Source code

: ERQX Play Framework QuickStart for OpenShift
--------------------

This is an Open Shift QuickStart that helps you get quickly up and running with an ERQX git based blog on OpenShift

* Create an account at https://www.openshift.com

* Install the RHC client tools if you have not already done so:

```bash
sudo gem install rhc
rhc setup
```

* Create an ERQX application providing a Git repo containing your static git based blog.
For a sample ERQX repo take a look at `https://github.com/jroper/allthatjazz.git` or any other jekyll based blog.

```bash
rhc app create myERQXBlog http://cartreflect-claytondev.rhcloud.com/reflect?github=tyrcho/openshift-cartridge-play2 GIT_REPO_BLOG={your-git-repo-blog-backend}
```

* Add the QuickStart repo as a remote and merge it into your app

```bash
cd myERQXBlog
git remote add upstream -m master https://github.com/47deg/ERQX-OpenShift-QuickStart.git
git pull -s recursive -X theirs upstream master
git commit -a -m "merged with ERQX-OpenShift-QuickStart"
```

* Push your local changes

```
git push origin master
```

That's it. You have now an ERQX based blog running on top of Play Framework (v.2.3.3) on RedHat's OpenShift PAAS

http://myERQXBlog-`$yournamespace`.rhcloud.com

Aim of the task:
For this exercise, retype the complete listing exactly.

Exercise result:
Source code

: ERQX Play Framework QuickStart for OpenShift
--------------------

This is an Open Shift QuickStart that helps you get quickly up and running with an ERQX git based blog on OpenShift

* Create an account at https://www.openshift.com

* Install the RHC client tools if you have not already done so:

```bash
sudo gem install rhc
rhc setup
```

* Create an ERQX application providing a Git repo containing your static git based blog.
For a sample ERQX repo take a look at `https://github.com/jroper/allthatjazz.git` or any other jekyll based blog.

```bash
rhc app create myERQXBlog http://cartreflect-claytondev.rhcloud.com/reflect?github=tyrcho/openshift-cartridge-play2 GIT_REPO_BLOG={your-git-repo-blog-backend}
```

* Add the QuickStart repo as a remote and merge it into your app

```bash
cd myERQXBlog
git remote add upstream -m master https://github.com/47deg/ERQX-OpenShift-QuickStart.git
git pull -s recursive -X theirs upstream master
git commit -a -m "merged with ERQX-OpenShift-QuickStart"
```

* Push your local changes

```
git push origin master
```

That's it. You have now an ERQX based blog running on top of Play Framework (v.2.3.3) on RedHat's OpenShift PAAS

http://myERQXBlog-`$yournamespace`.rhcloud.com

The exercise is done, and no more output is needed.